***** Provided entries
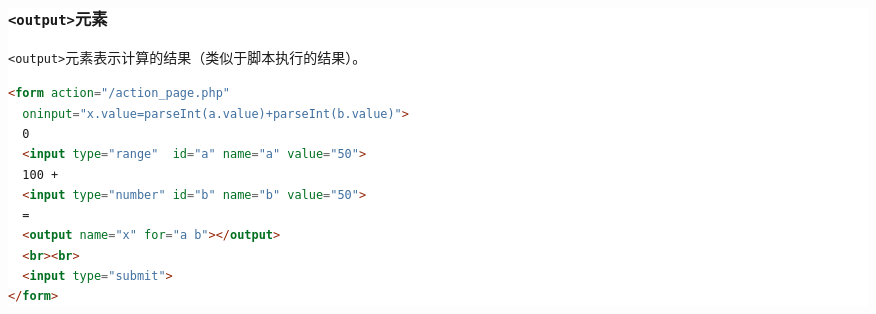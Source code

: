 ### `<output>`元素

`<output>`元素表示计算的结果（类似于脚本执行的结果）。

```html
<form action="/action_page.php"
  oninput="x.value=parseInt(a.value)+parseInt(b.value)">
  0
  <input type="range"  id="a" name="a" value="50">
  100 +
  <input type="number" id="b" name="b" value="50">
  =
  <output name="x" for="a b"></output>
  <br><br>
  <input type="submit">
</form>
```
**********
§ Required action
Hand back the records above exactly, leaving out every picture.

§ Response to this exercise
Source code

: ### `<output>`元素

`<output>`元素表示计算的结果（类似于脚本执行的结果）。

```html
<form action="/action_page.php"
  oninput="x.value=parseInt(a.value)+parseInt(b.value)">
  0
  <input type="range"  id="a" name="a" value="50">
  100 +
  <input type="number" id="b" name="b" value="50">
  =
  <output name="x" for="a b"></output>
  <br><br>
  <input type="submit">
</form>
```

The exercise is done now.